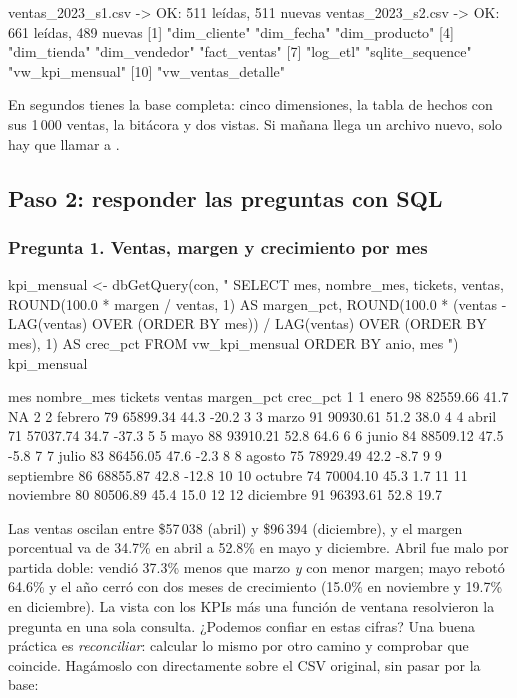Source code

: \begin{rsalida}
ventas_2023_s1.csv -> OK: 511 leídas, 511 nuevas 
ventas_2023_s2.csv -> OK: 661 leídas, 489 nuevas 
 [1] "dim_cliente"       "dim_fecha"         "dim_producto"     
 [4] "dim_tienda"        "dim_vendedor"      "fact_ventas"      
 [7] "log_etl"           "sqlite_sequence"   "vw_kpi_mensual"   
[10] "vw_ventas_detalle"
\end{rsalida}

En segundos tienes la base completa: cinco dimensiones, la tabla de hechos
con sus 1\,000 ventas, la bitácora y dos vistas. Si mañana llega un archivo
nuevo, solo hay que llamar a .

\subsection{Paso 2: responder las preguntas con SQL}

\subsubsection{Pregunta 1. Ventas, margen y crecimiento por mes}

\begin{rcode}
kpi_mensual <- dbGetQuery(con, "
  SELECT mes, nombre_mes, tickets, ventas,
         ROUND(100.0 * margen / ventas, 1) AS margen_pct,
         ROUND(100.0 * (ventas - LAG(ventas) OVER (ORDER BY mes)) /
               LAG(ventas) OVER (ORDER BY mes), 1) AS crec_pct
  FROM vw_kpi_mensual
  ORDER BY anio, mes
")
kpi_mensual
\end{rcode}

\begin{rsalida}
   mes nombre_mes tickets   ventas margen_pct crec_pct
1    1      enero      98 82559.66       41.7       NA
2    2    febrero      79 65899.34       44.3    -20.2
3    3      marzo      91 90930.61       51.2     38.0
4    4      abril      71 57037.74       34.7    -37.3
5    5       mayo      88 93910.21       52.8     64.6
6    6      junio      84 88509.12       47.5     -5.8
7    7      julio      83 86456.05       47.6     -2.3
8    8     agosto      75 78929.49       42.2     -8.7
9    9 septiembre      86 68855.87       42.8    -12.8
10  10    octubre      74 70004.10       45.3      1.7
11  11  noviembre      80 80506.89       45.4     15.0
12  12  diciembre      91 96393.61       52.8     19.7
\end{rsalida}

Las ventas oscilan entre \$57\,038 (abril) y \$96\,394 (diciembre), y el
margen porcentual va de 34.7\% en abril a 52.8\% en mayo y diciembre. Abril
fue malo por partida doble: vendió 37.3\% menos que marzo \emph{y} con menor
margen; mayo rebotó 64.6\% y el año cerró con dos meses de crecimiento
(15.0\% en noviembre y 19.7\% en diciembre). La vista con los KPIs más una
función de ventana resolvieron la pregunta en una sola consulta. ¿Podemos confiar en estas cifras? Una buena práctica es
\emph{reconciliar}: calcular lo mismo por otro camino y comprobar que
coincide. Hagámoslo con  directamente sobre el CSV original,
sin pasar por la base:

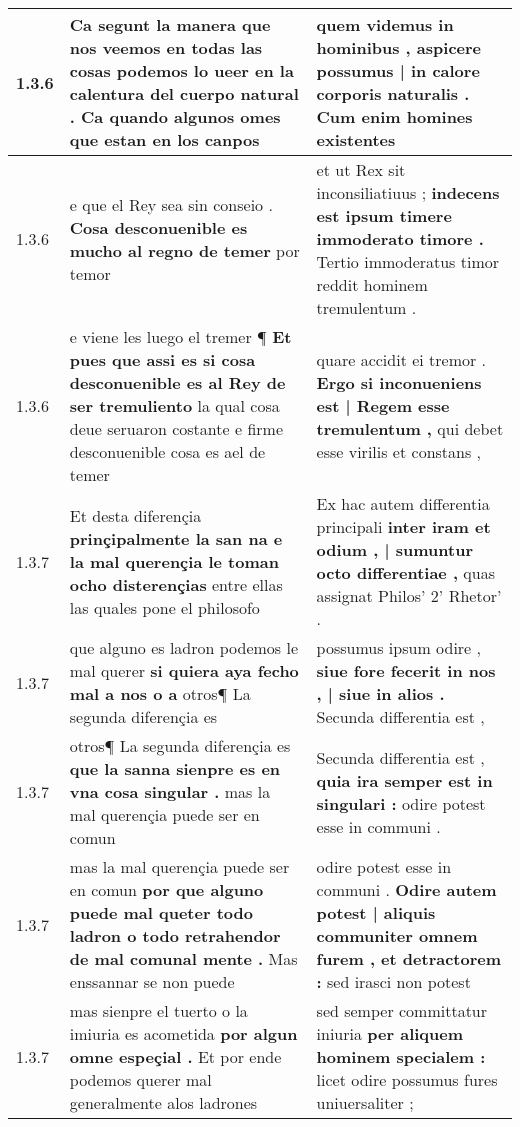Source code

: \begin{tabular}{|p{1cm}|p{6.5cm}|p{6.5cm}|}
1.3.6 & Ca segunt la manera que nos veemos en todas las cosas podemos \textbf{ lo ueer en la calentura del cuerpo natural . } Ca quando algunos omes que estan en los canpos & quem videmus in hominibus , \textbf{ aspicere possumus | in calore corporis naturalis . } Cum enim homines existentes \\\hline
1.3.6 & e que el Rey sea sin conseio . \textbf{ Cosa desconuenible es mucho al regno de temer } por temor & et ut Rex sit inconsiliatiuus ; \textbf{ indecens est ipsum timere immoderato timore . } Tertio immoderatus timor reddit hominem tremulentum . \\\hline
1.3.6 & e viene les luego el tremer ¶ \textbf{ Et pues que assi es si cosa desconuenible es al Rey de ser tremuliento } la qual cosa deue seruaron costante e firme desconuenible cosa es ael de temer & quare accidit ei tremor . \textbf{ Ergo si inconueniens est | Regem esse tremulentum , } qui debet esse virilis et constans , \\\hline
1.3.7 & Et desta diferençia \textbf{ prinçipalmente la san na e la mal querençia le toman ocho disterençias } entre ellas las quales pone el philosofo & Ex hac autem differentia principali \textbf{ inter iram et odium , | sumuntur octo differentiae , } quas assignat Philos’ 2’ Rhetor’ . \\\hline
1.3.7 & que alguno es ladron podemos le mal querer \textbf{ si quiera aya fecho mal a nos o a } otros¶ La segunda diferençia es & possumus ipsum odire , \textbf{ siue fore fecerit in nos , | siue in alios . } Secunda differentia est , \\\hline
1.3.7 & otros¶ La segunda diferençia es \textbf{ que la sanna sienpre es en vna cosa singular . } mas la mal querençia puede ser en comun & Secunda differentia est , \textbf{ quia ira semper est in singulari : } odire potest esse in communi . \\\hline
1.3.7 & mas la mal querençia puede ser en comun \textbf{ por que alguno puede mal queter todo ladron o todo retrahendor de mal comunal mente . } Mas enssannar se non puede & odire potest esse in communi . \textbf{ Odire autem potest | aliquis communiter omnem furem , et detractorem : } sed irasci non potest \\\hline
1.3.7 & mas sienpre el tuerto o la imiuria es acometida \textbf{ por algun omne espeçial . } Et por ende podemos querer mal generalmente alos ladrones & sed semper committatur iniuria \textbf{ per aliquem hominem specialem : } licet odire possumus fures uniuersaliter ; \\\hline

\end{tabular}
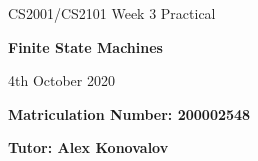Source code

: \documentclass{article}
\begin{document}
\nocite{*}

\begin{center}
\Huge 
CS2001/CS2101 Week 3 Practical

\vspace{0.5cm}

\textbf{Finite State Machines}

\vspace{1cm}
\LARGE
4th October 2020

\large
\vspace{1.5cm}

\textbf{Matriculation Number: 200002548}

\vspace{0.5cm}

\textbf{Tutor: Alex Konovalov}

\end{center}

\vspace*{3cm}

\tableofcontents

\newpage
\end{document}
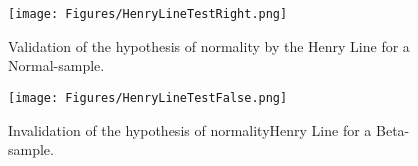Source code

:              \begin{figure}[H]
               \begin{minipage}{10cm}
                 \begin{center}
                   \texttt{[image: Figures/HenryLineTestRight.png]}
                   \caption{Validation of the hypothesis of normality by the Henry Line for a Normal-sample.}
                   \label{henryLineExRight}
                 \end{center}
               \end{minipage}
               \hfill
               \begin{minipage}{10cm}
                 \begin{center}
                   \texttt{[image: Figures/HenryLineTestFalse.png]}
                   \caption{Invalidation of the hypothesis of normalityHenry Line for a Beta-sample.}
                   \label{henryLineExFalse}
                 \end{center}
               \end{minipage}
             \end{figure}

**YOUR GOAL**. The entries above are to be repeated exactly, except for any pictures.

**EXERCISE OUTPUT**.
Source code

: \begin{rsalida}
ventas_2023_s1.csv -> OK: 511 leídas, 511 nuevas 
ventas_2023_s2.csv -> OK: 661 leídas, 489 nuevas 
 [1] "dim_cliente"       "dim_fecha"         "dim_producto"     
 [4] "dim_tienda"        "dim_vendedor"      "fact_ventas"      
 [7] "log_etl"           "sqlite_sequence"   "vw_kpi_mensual"   
[10] "vw_ventas_detalle"
\end{rsalida}

En segundos tienes la base completa: cinco dimensiones, la tabla de hechos
con sus 1\,000 ventas, la bitácora y dos vistas. Si mañana llega un archivo
nuevo, solo hay que llamar a .

\subsection{Paso 2: responder las preguntas con SQL}

\subsubsection{Pregunta 1. Ventas, margen y crecimiento por mes}

\begin{rcode}
kpi_mensual <- dbGetQuery(con, "
  SELECT mes, nombre_mes, tickets, ventas,
         ROUND(100.0 * margen / ventas, 1) AS margen_pct,
         ROUND(100.0 * (ventas - LAG(ventas) OVER (ORDER BY mes)) /
               LAG(ventas) OVER (ORDER BY mes), 1) AS crec_pct
  FROM vw_kpi_mensual
  ORDER BY anio, mes
")
kpi_mensual
\end{rcode}

\begin{rsalida}
   mes nombre_mes tickets   ventas margen_pct crec_pct
1    1      enero      98 82559.66       41.7       NA
2    2    febrero      79 65899.34       44.3    -20.2
3    3      marzo      91 90930.61       51.2     38.0
4    4      abril      71 57037.74       34.7    -37.3
5    5       mayo      88 93910.21       52.8     64.6
6    6      junio      84 88509.12       47.5     -5.8
7    7      julio      83 86456.05       47.6     -2.3
8    8     agosto      75 78929.49       42.2     -8.7
9    9 septiembre      86 68855.87       42.8    -12.8
10  10    octubre      74 70004.10       45.3      1.7
11  11  noviembre      80 80506.89       45.4     15.0
12  12  diciembre      91 96393.61       52.8     19.7
\end{rsalida}

Las ventas oscilan entre \$57\,038 (abril) y \$96\,394 (diciembre), y el
margen porcentual va de 34.7\% en abril a 52.8\% en mayo y diciembre. Abril
fue malo por partida doble: vendió 37.3\% menos que marzo \emph{y} con menor
margen; mayo rebotó 64.6\% y el año cerró con dos meses de crecimiento
(15.0\% en noviembre y 19.7\% en diciembre). La vista con los KPIs más una
función de ventana resolvieron la pregunta en una sola consulta. ¿Podemos confiar en estas cifras? Una buena práctica es
\emph{reconciliar}: calcular lo mismo por otro camino y comprobar que
coincide. Hagámoslo con  directamente sobre el CSV original,
sin pasar por la base:

Source code

: \begin{tabular}{|p{1cm}|p{6.5cm}|p{6.5cm}|}
1.3.6 & Ca segunt la manera que nos veemos en todas las cosas podemos \textbf{ lo ueer en la calentura del cuerpo natural . } Ca quando algunos omes que estan en los canpos & quem videmus in hominibus , \textbf{ aspicere possumus | in calore corporis naturalis . } Cum enim homines existentes \\\hline
1.3.6 & e que el Rey sea sin conseio . \textbf{ Cosa desconuenible es mucho al regno de temer } por temor & et ut Rex sit inconsiliatiuus ; \textbf{ indecens est ipsum timere immoderato timore . } Tertio immoderatus timor reddit hominem tremulentum . \\\hline
1.3.6 & e viene les luego el tremer ¶ \textbf{ Et pues que assi es si cosa desconuenible es al Rey de ser tremuliento } la qual cosa deue seruaron costante e firme desconuenible cosa es ael de temer & quare accidit ei tremor . \textbf{ Ergo si inconueniens est | Regem esse tremulentum , } qui debet esse virilis et constans , \\\hline
1.3.7 & Et desta diferençia \textbf{ prinçipalmente la san na e la mal querençia le toman ocho disterençias } entre ellas las quales pone el philosofo & Ex hac autem differentia principali \textbf{ inter iram et odium , | sumuntur octo differentiae , } quas assignat Philos’ 2’ Rhetor’ . \\\hline
1.3.7 & que alguno es ladron podemos le mal querer \textbf{ si quiera aya fecho mal a nos o a } otros¶ La segunda diferençia es & possumus ipsum odire , \textbf{ siue fore fecerit in nos , | siue in alios . } Secunda differentia est , \\\hline
1.3.7 & otros¶ La segunda diferençia es \textbf{ que la sanna sienpre es en vna cosa singular . } mas la mal querençia puede ser en comun & Secunda differentia est , \textbf{ quia ira semper est in singulari : } odire potest esse in communi . \\\hline
1.3.7 & mas la mal querençia puede ser en comun \textbf{ por que alguno puede mal queter todo ladron o todo retrahendor de mal comunal mente . } Mas enssannar se non puede & odire potest esse in communi . \textbf{ Odire autem potest | aliquis communiter omnem furem , et detractorem : } sed irasci non potest \\\hline
1.3.7 & mas sienpre el tuerto o la imiuria es acometida \textbf{ por algun omne espeçial . } Et por ende podemos querer mal generalmente alos ladrones & sed semper committatur iniuria \textbf{ per aliquem hominem specialem : } licet odire possumus fures uniuersaliter ; \\\hline

\end{tabular}
Source code

: \documentclass{article}
\begin{document}
\nocite{*}

\begin{center}
\Huge 
CS2001/CS2101 Week 3 Practical

\vspace{0.5cm}

\textbf{Finite State Machines}

\vspace{1cm}
\LARGE
4th October 2020

\large
\vspace{1.5cm}

\textbf{Matriculation Number: 200002548}

\vspace{0.5cm}

\textbf{Tutor: Alex Konovalov}

\end{center}

\vspace*{3cm}

\tableofcontents

\newpage
\end{document}
Source code

:              \begin{figure}[H]
               \begin{minipage}{10cm}
                 \begin{center}
                   \texttt{[image: Figures/HenryLineTestRight.png]}
                   \caption{Validation of the hypothesis of normality by the Henry Line for a Normal-sample.}
                   \label{henryLineExRight}
                 \end{center}
               \end{minipage}
               \hfill
               \begin{minipage}{10cm}
                 \begin{center}
                   \texttt{[image: Figures/HenryLineTestFalse.png]}
                   \caption{Invalidation of the hypothesis of normalityHenry Line for a Beta-sample.}
                   \label{henryLineExFalse}
                 \end{center}
               \end{minipage}
             \end{figure}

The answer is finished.